> **What to produce**:
What you need to produce from the material below is an exact transcription of the lines from the one with "-> Project: Caesar Cipher" through the one with "-> Coffee Machine Code<br/>", both included, and no other line.

> **Entries supplied**:
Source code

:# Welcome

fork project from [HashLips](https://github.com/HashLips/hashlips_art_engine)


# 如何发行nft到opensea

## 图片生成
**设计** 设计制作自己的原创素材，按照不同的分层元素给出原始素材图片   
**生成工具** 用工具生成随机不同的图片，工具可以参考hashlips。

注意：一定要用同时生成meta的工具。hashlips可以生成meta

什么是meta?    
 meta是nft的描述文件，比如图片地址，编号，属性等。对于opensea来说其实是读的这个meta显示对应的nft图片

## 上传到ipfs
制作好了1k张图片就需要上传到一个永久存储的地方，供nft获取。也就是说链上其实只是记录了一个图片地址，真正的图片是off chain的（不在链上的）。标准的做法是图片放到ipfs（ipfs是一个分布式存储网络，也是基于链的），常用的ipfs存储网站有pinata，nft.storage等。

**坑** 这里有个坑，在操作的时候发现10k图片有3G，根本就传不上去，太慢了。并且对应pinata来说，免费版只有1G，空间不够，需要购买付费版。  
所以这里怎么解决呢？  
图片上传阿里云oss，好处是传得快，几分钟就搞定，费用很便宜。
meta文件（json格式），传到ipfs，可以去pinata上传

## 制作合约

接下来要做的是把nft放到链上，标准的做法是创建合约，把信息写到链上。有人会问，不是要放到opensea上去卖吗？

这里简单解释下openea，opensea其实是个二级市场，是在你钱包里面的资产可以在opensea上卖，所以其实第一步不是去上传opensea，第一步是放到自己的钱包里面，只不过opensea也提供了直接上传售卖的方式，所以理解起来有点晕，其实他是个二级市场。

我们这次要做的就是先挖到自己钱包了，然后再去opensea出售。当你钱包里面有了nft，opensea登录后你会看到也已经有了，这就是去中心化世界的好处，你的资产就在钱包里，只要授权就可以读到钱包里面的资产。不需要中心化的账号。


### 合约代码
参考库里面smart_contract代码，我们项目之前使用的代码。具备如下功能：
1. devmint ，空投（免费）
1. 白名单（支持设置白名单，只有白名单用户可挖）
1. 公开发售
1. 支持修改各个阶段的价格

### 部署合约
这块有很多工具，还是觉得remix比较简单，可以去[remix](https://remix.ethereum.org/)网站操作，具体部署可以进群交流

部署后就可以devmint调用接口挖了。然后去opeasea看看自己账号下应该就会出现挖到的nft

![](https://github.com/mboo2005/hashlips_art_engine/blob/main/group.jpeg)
---
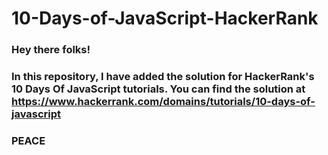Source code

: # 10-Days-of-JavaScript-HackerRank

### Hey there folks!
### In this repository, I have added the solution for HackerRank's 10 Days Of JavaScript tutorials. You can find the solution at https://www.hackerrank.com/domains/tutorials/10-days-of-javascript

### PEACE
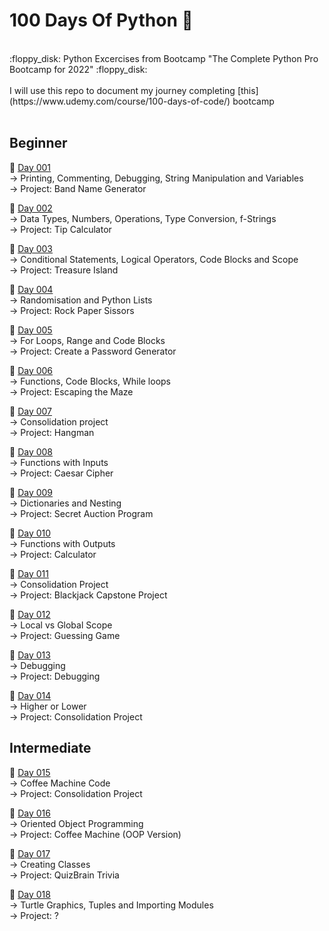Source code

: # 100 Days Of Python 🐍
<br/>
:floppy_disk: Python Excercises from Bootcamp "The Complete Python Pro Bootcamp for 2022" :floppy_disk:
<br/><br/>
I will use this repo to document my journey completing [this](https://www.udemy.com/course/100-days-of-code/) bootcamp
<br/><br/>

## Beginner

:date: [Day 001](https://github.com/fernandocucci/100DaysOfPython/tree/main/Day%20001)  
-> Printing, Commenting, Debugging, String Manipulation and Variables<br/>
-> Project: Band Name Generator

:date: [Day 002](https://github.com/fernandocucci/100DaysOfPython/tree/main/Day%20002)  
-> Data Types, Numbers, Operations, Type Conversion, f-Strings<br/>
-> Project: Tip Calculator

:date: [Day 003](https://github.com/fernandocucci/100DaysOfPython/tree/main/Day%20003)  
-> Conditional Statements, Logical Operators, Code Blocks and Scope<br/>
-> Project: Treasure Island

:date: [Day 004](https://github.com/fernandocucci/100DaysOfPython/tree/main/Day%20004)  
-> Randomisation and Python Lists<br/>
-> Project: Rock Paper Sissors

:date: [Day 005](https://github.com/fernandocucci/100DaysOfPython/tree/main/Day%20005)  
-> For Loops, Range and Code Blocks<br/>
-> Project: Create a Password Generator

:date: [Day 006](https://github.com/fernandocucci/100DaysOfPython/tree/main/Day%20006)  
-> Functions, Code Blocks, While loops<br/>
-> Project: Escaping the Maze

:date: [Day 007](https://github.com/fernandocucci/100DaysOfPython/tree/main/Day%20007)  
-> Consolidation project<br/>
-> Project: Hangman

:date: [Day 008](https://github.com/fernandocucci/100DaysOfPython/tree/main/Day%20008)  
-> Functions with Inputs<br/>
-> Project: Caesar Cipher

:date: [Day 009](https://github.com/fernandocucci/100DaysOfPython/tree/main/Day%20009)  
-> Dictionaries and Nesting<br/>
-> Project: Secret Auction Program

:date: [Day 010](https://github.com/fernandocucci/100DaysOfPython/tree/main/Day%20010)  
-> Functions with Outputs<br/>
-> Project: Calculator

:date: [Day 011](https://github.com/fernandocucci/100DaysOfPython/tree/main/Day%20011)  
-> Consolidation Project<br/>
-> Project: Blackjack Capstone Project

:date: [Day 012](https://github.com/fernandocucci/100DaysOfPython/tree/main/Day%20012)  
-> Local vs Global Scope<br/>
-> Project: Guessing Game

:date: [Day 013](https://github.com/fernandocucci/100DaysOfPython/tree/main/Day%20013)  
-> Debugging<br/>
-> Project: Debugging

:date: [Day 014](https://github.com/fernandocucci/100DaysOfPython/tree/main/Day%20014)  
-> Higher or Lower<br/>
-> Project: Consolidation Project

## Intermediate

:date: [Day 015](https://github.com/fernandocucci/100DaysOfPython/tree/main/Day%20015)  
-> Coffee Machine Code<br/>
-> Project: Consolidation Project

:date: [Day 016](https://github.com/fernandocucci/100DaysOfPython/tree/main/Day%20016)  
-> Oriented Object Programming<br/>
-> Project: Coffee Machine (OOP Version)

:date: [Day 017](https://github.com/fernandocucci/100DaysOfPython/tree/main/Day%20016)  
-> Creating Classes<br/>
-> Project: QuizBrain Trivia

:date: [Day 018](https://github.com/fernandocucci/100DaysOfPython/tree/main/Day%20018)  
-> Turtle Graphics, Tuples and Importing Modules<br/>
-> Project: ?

> **Response to the exercise**:
-> Project: Caesar Cipher

:date: [Day 009](https://github.com/fernandocucci/100DaysOfPython/tree/main/Day%20009)  
-> Dictionaries and Nesting<br/>
-> Project: Secret Auction Program

:date: [Day 010](https://github.com/fernandocucci/100DaysOfPython/tree/main/Day%20010)  
-> Functions with Outputs<br/>
-> Project: Calculator

:date: [Day 011](https://github.com/fernandocucci/100DaysOfPython/tree/main/Day%20011)  
-> Consolidation Project<br/>
-> Project: Blackjack Capstone Project

:date: [Day 012](https://github.com/fernandocucci/100DaysOfPython/tree/main/Day%20012)  
-> Local vs Global Scope<br/>
-> Project: Guessing Game

:date: [Day 013](https://github.com/fernandocucci/100DaysOfPython/tree/main/Day%20013)  
-> Debugging<br/>
-> Project: Debugging

:date: [Day 014](https://github.com/fernandocucci/100DaysOfPython/tree/main/Day%20014)  
-> Higher or Lower<br/>
-> Project: Consolidation Project

## Intermediate

:date: [Day 015](https://github.com/fernandocucci/100DaysOfPython/tree/main/Day%20015)  
-> Coffee Machine Code<br/>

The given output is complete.